The second challenge is the use of theology for decolonization of Africans. Colonialism is still rife in Africa. We are yet to gain full independence economically, culturally, linguistically and even politically. We still hang on to the former colonial powers for aid, training and when we produce professionals, they desert their homelands to serve the foreign lands even under substandard working conditions. How can biblical studies contribute to the decolonisation of the mind ? Adamo argues for the reorientation of African biblical scholars away from the western training:
Most African Biblical scholars are trained in the West. Those who are even trained in African higher institutions are still trained in the western tradition. After going back to Africa, those of us who were trained in the western tradition soon discovered that the very western methodological tradition to which we were well schooled did not satisfy the need in Africa. The result of this is to find other satisfactory ways or methodologies that will meet the need and the understanding of African people at home and abroad…in these African biblical methods, there are various methods employed to achieve this purpose… several terms then appear synonymous to the method of African biblical studies: inculturation hermeneutics, liberation hermeneutics, contextual hermeneutics, Africentric hermeneutics, and vernacular hermeneutics…African biblical studies is not done in absolute exclusion of western biblical methodology. It can be complementary.
In my research, I have used the above hermeneutical methodologies complimentarily with western type literary-critical approach .Abogunrin describes an African biblical study as “The biblical interpretation that makes African socio-cultural context a subject of interpretation. Specifically it means that analysis of the text is done, from the perspective of African world-view and culture”. Justin Ukpong sees inculturation as a most fundamental process of decolonization:
I define inculturation as a dynamic on-going process by which people consciously and critically appropriate the Bible and its message from within the perspectives and with the resources of their cultures. It is a hermeneutic process of appropriation which, in the case of Africa, is concerned to make a specifically African contribution to biblical interpretation and actualize the creative power of the Bible in African society. Its focus is on Africa’s anthropological empowerment and cultural identity.‘
At the 2003 Berlin conference on the impact of the Berlin conference’s partition of Africa on African churches, I rhetorically raised some questions which I believe are still relevant, for a successful mission of theology.

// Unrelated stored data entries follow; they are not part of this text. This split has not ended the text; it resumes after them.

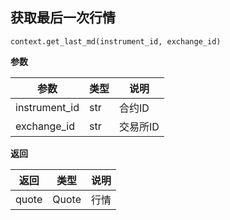 ## 获取最后一次行情<div id='get_last_md'></div>

`context.get_last_md(instrument_id, exchange_id)`

**参数**

| 参数          | 类型  | 说明     |
| ------------- | ----- | -------- |
| instrument_id | str   | 合约ID   |
| exchange_id   | str   | 交易所ID |

**返回**

| 返回 | 类型 | 说明               |
| ---- | ---- | ------------------ |
| quote    | Quote     | 行情 |





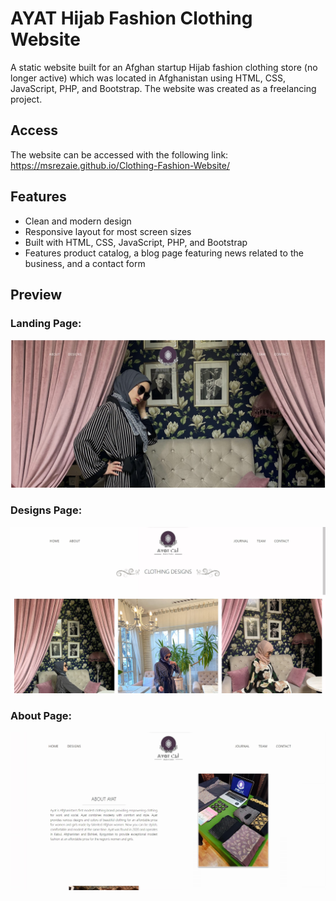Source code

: # AYAT Hijab Fashion Clothing Website

A static website built for an Afghan startup Hijab fashion clothing store (no longer active) which was located in Afghanistan using HTML, CSS, JavaScript, PHP, and Bootstrap. The website was created as a freelancing project.

## Access
The website can be accessed with the following link:
https://msrezaie.github.io/Clothing-Fashion-Website/

## Features

- Clean and modern design
- Responsive layout for most screen sizes
- Built with HTML, CSS, JavaScript, PHP, and Bootstrap
- Features product catalog, a blog page featuring news related to the business, and a contact form


## Preview

### Landing Page:
<img width="800" src="https://github.com/msrezaie/Clothing-Fashion-Website/blob/main/img/ayat-landing.jpg"/>

### Designs Page:
<img width="800" src="https://github.com/msrezaie/Clothing-Fashion-Website/blob/main/img/ayat-designs.jpg"/>

### About Page:
<img width="800" src="https://github.com/msrezaie/Clothing-Fashion-Website/blob/main/img/ayat-about.jpg"/>
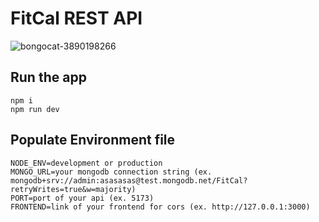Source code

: # FitCal REST API

![bongocat-3890198266](https://github.com/FitCal-app/fitcal-api/assets/39599216/9230ec97-36d0-447f-a471-1269320be4ad)


## Run the app

    npm i
    npm run dev


## Populate Environment file

    NODE_ENV=development or production
    MONGO_URL=your mongodb connection string (ex. mongodb+srv://admin:asasasas@test.mongodb.net/FitCal?retryWrites=true&w=majority)
    PORT=port of your api (ex. 5173)
    FRONTEND=link of your frontend for cors (ex. http://127.0.0.1:3000)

What is wrong with African form and delivery of biblical studies at every level, including sermons and public preaching? Why are there many churches and crusades yet the moral and spiritual lives of most people who vow to be Christians have not changed? Why have crime and corruption not abated ? Are there no Christians joining the current fray to exploit poor masses in Nigeria? Is there something wrong with the Christianity we received? Are we on the right course trying to decolonize the Bible when the Bible itself evolved from a long historical process of decolonization? Have we not over-shouted at these issues of decolonizing Christianity with all our efforts on inculturation theology since the 1960s? Are there no more urgent emergent issues such as the HIV/AIDS, continued corruption in so-called democratic dispensation, ethnic militarism, collapsing morals of society, emergent secularization amidst our so-called church growth?.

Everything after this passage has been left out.